[Data entries]
----

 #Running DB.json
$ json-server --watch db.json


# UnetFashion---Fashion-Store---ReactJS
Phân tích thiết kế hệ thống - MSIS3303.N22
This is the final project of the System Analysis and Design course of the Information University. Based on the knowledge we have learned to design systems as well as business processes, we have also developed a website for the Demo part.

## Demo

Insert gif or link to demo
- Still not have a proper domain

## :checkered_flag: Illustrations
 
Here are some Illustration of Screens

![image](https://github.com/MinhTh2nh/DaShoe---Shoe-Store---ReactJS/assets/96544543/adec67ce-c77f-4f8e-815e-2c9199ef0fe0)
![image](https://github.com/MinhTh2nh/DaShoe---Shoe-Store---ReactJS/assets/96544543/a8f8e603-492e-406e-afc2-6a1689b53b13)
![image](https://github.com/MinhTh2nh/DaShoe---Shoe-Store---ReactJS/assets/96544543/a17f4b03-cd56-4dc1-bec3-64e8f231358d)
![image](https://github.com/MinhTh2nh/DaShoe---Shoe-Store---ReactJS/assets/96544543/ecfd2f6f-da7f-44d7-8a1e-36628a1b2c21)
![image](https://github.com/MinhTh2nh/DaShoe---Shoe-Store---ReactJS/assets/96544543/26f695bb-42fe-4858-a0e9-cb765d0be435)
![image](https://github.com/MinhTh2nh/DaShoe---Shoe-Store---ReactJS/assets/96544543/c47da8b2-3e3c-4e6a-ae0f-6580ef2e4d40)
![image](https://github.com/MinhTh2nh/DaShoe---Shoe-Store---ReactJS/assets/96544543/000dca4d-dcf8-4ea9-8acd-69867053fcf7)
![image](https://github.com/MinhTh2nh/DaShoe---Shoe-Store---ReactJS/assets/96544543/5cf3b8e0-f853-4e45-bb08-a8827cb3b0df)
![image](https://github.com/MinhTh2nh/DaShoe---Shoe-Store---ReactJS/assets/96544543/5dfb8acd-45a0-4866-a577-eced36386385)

----

WORK ITEM: Please show all lines from the entries that contain the word "https".

OUTPUT FOR THIS EXERCISE:
![image](https://github.com/MinhTh2nh/DaShoe---Shoe-Store---ReactJS/assets/96544543/adec67ce-c77f-4f8e-815e-2c9199ef0fe0)
![image](https://github.com/MinhTh2nh/DaShoe---Shoe-Store---ReactJS/assets/96544543/a8f8e603-492e-406e-afc2-6a1689b53b13)
![image](https://github.com/MinhTh2nh/DaShoe---Shoe-Store---ReactJS/assets/96544543/a17f4b03-cd56-4dc1-bec3-64e8f231358d)
![image](https://github.com/MinhTh2nh/DaShoe---Shoe-Store---ReactJS/assets/96544543/ecfd2f6f-da7f-44d7-8a1e-36628a1b2c21)
![image](https://github.com/MinhTh2nh/DaShoe---Shoe-Store---ReactJS/assets/96544543/26f695bb-42fe-4858-a0e9-cb765d0be435)
![image](https://github.com/MinhTh2nh/DaShoe---Shoe-Store---ReactJS/assets/96544543/c47da8b2-3e3c-4e6a-ae0f-6580ef2e4d40)
![image](https://github.com/MinhTh2nh/DaShoe---Shoe-Store---ReactJS/assets/96544543/000dca4d-dcf8-4ea9-8acd-69867053fcf7)
![image](https://github.com/MinhTh2nh/DaShoe---Shoe-Store---ReactJS/assets/96544543/5cf3b8e0-f853-4e45-bb08-a8827cb3b0df)
![image](https://github.com/MinhTh2nh/DaShoe---Shoe-Store---ReactJS/assets/96544543/5dfb8acd-45a0-4866-a577-eced36386385)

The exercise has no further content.